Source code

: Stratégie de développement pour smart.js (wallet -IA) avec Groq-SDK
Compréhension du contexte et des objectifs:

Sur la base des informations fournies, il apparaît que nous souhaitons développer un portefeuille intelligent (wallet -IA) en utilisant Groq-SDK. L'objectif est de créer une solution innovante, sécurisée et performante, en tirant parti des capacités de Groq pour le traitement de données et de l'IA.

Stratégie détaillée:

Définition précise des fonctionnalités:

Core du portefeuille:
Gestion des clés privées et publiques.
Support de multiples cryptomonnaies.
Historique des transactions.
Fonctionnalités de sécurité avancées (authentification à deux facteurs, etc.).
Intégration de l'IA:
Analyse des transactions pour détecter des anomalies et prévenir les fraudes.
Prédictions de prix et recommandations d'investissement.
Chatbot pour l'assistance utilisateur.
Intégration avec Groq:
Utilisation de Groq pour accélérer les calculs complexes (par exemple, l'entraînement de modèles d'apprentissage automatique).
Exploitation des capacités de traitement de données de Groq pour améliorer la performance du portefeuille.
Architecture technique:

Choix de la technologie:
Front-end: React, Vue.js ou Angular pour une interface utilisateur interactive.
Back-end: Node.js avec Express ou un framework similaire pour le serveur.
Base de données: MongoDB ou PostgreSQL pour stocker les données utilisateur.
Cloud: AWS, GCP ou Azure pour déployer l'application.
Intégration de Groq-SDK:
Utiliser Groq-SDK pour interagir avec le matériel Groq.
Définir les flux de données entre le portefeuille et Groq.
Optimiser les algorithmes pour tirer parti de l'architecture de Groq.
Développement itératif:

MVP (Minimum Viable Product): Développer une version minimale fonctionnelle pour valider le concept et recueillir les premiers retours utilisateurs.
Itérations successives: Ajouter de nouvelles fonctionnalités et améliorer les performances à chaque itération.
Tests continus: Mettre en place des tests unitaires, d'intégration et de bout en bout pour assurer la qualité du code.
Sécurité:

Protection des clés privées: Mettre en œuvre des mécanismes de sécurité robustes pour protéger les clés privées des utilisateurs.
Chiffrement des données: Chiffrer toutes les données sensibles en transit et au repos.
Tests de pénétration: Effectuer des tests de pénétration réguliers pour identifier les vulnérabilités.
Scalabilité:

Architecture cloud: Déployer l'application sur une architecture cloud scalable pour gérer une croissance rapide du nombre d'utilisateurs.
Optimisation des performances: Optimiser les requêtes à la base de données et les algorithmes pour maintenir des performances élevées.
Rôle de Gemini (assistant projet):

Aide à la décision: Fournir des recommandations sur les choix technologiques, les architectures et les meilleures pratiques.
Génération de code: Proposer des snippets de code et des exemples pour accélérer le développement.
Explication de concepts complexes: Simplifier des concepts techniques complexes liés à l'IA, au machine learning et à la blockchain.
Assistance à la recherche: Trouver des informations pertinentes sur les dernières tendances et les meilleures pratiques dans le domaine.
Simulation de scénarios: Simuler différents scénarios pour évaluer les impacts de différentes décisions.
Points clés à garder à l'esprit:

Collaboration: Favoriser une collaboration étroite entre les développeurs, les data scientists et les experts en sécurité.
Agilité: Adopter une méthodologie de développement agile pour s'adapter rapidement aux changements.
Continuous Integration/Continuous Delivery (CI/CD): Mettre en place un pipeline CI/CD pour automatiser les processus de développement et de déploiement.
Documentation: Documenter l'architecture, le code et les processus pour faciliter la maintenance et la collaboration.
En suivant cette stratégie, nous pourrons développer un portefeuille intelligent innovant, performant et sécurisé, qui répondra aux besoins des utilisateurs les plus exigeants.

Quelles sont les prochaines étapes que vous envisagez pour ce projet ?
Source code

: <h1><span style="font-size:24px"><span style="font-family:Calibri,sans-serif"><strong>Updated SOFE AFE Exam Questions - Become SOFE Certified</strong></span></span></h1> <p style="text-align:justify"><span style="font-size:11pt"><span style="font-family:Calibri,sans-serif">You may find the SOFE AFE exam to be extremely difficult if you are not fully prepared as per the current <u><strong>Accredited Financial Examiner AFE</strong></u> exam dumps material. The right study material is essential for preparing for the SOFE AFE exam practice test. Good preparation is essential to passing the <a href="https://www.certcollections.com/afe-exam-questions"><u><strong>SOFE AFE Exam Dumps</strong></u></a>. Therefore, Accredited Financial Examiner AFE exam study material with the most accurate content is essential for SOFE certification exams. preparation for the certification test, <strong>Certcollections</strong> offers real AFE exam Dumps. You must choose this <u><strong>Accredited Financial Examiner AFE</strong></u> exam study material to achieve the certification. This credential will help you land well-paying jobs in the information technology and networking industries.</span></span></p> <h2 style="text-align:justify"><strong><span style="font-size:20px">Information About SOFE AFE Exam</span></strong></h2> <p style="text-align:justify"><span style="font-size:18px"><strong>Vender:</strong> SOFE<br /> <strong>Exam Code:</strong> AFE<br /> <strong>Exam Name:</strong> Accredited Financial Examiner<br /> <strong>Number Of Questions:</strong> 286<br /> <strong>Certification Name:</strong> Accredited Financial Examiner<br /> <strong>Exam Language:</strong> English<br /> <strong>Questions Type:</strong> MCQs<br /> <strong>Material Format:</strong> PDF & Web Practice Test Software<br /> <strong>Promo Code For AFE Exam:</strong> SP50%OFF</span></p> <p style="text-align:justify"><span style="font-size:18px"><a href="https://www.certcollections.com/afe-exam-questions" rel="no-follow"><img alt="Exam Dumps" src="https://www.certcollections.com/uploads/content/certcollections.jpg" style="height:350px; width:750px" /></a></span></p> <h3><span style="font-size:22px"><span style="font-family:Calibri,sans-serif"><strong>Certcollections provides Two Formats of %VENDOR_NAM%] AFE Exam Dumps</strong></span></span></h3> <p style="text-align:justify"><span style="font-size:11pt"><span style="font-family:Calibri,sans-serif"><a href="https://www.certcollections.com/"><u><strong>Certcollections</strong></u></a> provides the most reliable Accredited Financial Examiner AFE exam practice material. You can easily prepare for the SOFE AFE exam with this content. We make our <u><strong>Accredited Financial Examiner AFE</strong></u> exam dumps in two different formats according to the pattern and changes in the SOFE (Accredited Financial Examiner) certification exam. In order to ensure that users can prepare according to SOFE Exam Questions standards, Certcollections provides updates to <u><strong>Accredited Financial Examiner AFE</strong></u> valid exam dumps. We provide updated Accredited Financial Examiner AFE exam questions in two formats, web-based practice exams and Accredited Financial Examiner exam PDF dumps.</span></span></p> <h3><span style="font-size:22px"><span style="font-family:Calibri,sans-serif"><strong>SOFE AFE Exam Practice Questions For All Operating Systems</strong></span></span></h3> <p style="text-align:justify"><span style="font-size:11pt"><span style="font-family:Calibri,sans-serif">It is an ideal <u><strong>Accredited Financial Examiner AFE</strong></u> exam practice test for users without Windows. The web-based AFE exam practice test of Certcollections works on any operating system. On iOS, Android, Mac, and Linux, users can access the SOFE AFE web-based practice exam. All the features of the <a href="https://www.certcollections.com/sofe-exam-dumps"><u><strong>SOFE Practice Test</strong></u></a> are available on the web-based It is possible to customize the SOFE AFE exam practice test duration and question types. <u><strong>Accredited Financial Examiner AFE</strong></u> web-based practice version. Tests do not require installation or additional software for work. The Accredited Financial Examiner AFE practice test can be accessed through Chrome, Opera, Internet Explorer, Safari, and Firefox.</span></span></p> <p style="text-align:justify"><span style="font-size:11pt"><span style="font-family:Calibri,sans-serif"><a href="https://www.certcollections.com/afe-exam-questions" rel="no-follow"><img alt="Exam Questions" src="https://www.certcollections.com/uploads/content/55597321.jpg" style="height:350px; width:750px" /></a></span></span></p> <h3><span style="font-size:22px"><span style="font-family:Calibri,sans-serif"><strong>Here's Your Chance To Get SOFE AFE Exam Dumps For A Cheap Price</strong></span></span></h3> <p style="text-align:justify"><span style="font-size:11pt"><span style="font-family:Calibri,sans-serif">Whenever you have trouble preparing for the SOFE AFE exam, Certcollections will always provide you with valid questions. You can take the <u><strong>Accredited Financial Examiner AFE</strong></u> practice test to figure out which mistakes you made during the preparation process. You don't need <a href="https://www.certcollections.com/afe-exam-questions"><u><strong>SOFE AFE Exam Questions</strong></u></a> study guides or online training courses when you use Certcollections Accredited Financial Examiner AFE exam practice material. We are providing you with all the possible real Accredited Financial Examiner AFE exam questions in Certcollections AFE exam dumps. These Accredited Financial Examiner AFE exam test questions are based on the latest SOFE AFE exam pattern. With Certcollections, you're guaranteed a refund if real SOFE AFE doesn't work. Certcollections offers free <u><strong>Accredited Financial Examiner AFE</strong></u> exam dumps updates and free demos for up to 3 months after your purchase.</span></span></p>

☆ ☆ ☆

• What you have to do
Copy only this part of the entries above: the line with "Simulation de scénarios: Simuler", the line with "Collaboration: Favoriser une", and the lines between, all exactly as written.

• Written response
Simulation de scénarios: Simuler différents scénarios pour évaluer les impacts de différentes décisions.
Points clés à garder à l'esprit:

Collaboration: Favoriser une collaboration étroite entre les développeurs, les data scientists et les experts en sécurité.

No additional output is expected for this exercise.